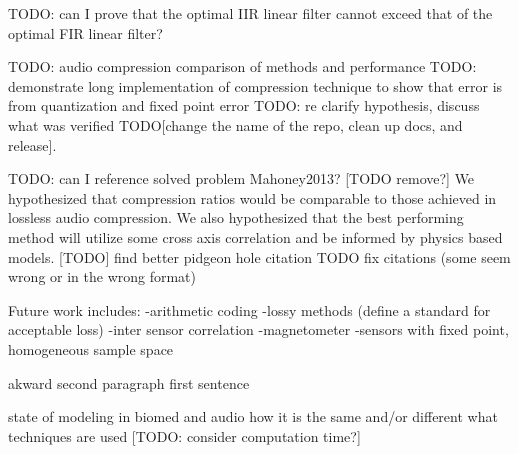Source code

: \documentclass[journal]{IEEEtran}
\begin{document}
TODO: can I prove that the optimal IIR linear filter cannot exceed that of the optimal FIR linear filter?

TODO: audio compression comparison of methods and performance
TODO: demonstrate long implementation of compression technique to show that error is from quantization and fixed point error
TODO: re clarify hypothesis, discuss what was verified
TODO[change the name of the repo, clean up docs, and release]. 

TODO: can I reference solved problem Mahoney2013?
[TODO remove?]  We hypothesized that compression ratios would be comparable to those achieved in lossless audio compression. We also hypothesized that the best performing method will utilize some cross axis correlation and be informed by physics based models.
[TODO] find better pidgeon hole citation
TODO fix citations (some seem wrong or in the wrong format)

Future work includes:
-arithmetic coding
-lossy methods (define a standard for acceptable loss)
-inter sensor correlation
-magnetometer
-sensors with fixed point, homogeneous sample space

akward second paragraph first sentence

state of modeling in biomed and audio
how it is the same and/or different
what techniques are used
[TODO: consider computation time?]
\end{document}
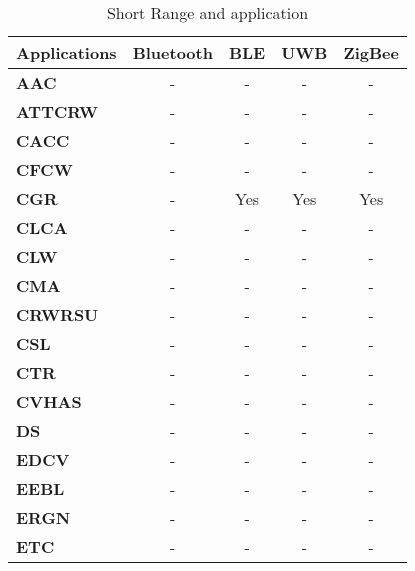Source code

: \FloatBarrier
\begin{table}[ht!]
\centering
\caption{Short Range and application }
    \label{fig:techandappshort}
\begin{tabular}{lcccc}
\hline
\textbf{Applications}  & \textbf{Bluetooth} & \textbf{BLE} & \textbf{UWB} & \textbf{ZigBee} \\
\hline
\textbf{AAC}           & -                  & -            & -            & -               \\
\textbf{ATTCRW}        & -                  & -            & -            & -               \\
\textbf{CACC}          & -                  & -            & -            & -               \\
\textbf{CFCW}          & -                  & -            & -            & -               \\
\textbf{CGR}           & -                  & Yes          & Yes          & Yes             \\
\textbf{CLCA}          & -                  & -            & -            & -               \\
\textbf{CLW}           & -                  & -            & -            & -               \\
\textbf{CMA}           & -                  & -            & -            & -               \\
\textbf{CRWRSU}        & -                  & -            & -            & -               \\
\textbf{CSL}           & -                  & -            & -            & -               \\
\textbf{CTR}           & -                  & -            & -            & -               \\
\textbf{CVHAS}         & -                  & -            & -            & -               \\
\textbf{DS}            & -                  & -            & -            & -               \\
\textbf{EDCV}          & -                  & -            & -            & -               \\
\textbf{EEBL}          & -                  & -            & -            & -               \\
\textbf{ERGN}          & -                  & -            & -            & -               \\
\textbf{ETC}           & -                  & -            & -            & -               \\

\end{tabular}
\end{table}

☆ ☆ ☆

● **Work task**:
Retype everything in the material word for word, minus pictures.

● **Exercise response**:
Source code

: \documentclass[journal]{IEEEtran}
\begin{document}
TODO: can I prove that the optimal IIR linear filter cannot exceed that of the optimal FIR linear filter?

TODO: audio compression comparison of methods and performance
TODO: demonstrate long implementation of compression technique to show that error is from quantization and fixed point error
TODO: re clarify hypothesis, discuss what was verified
TODO[change the name of the repo, clean up docs, and release]. 

TODO: can I reference solved problem Mahoney2013?
[TODO remove?]  We hypothesized that compression ratios would be comparable to those achieved in lossless audio compression. We also hypothesized that the best performing method will utilize some cross axis correlation and be informed by physics based models.
[TODO] find better pidgeon hole citation
TODO fix citations (some seem wrong or in the wrong format)

Future work includes:
-arithmetic coding
-lossy methods (define a standard for acceptable loss)
-inter sensor correlation
-magnetometer
-sensors with fixed point, homogeneous sample space

akward second paragraph first sentence

state of modeling in biomed and audio
how it is the same and/or different
what techniques are used
[TODO: consider computation time?]
\end{document}
Source code

: \FloatBarrier
\begin{table}[ht!]
\centering
\caption{Short Range and application }
    \label{fig:techandappshort}
\begin{tabular}{lcccc}
\hline
\textbf{Applications}  & \textbf{Bluetooth} & \textbf{BLE} & \textbf{UWB} & \textbf{ZigBee} \\
\hline
\textbf{AAC}           & -                  & -            & -            & -               \\
\textbf{ATTCRW}        & -                  & -            & -            & -               \\
\textbf{CACC}          & -                  & -            & -            & -               \\
\textbf{CFCW}          & -                  & -            & -            & -               \\
\textbf{CGR}           & -                  & Yes          & Yes          & Yes             \\
\textbf{CLCA}          & -                  & -            & -            & -               \\
\textbf{CLW}           & -                  & -            & -            & -               \\
\textbf{CMA}           & -                  & -            & -            & -               \\
\textbf{CRWRSU}        & -                  & -            & -            & -               \\
\textbf{CSL}           & -                  & -            & -            & -               \\
\textbf{CTR}           & -                  & -            & -            & -               \\
\textbf{CVHAS}         & -                  & -            & -            & -               \\
\textbf{DS}            & -                  & -            & -            & -               \\
\textbf{EDCV}          & -                  & -            & -            & -               \\
\textbf{EEBL}          & -                  & -            & -            & -               \\
\textbf{ERGN}          & -                  & -            & -            & -               \\
\textbf{ETC}           & -                  & -            & -            & -               \\

\end{tabular}
\end{table}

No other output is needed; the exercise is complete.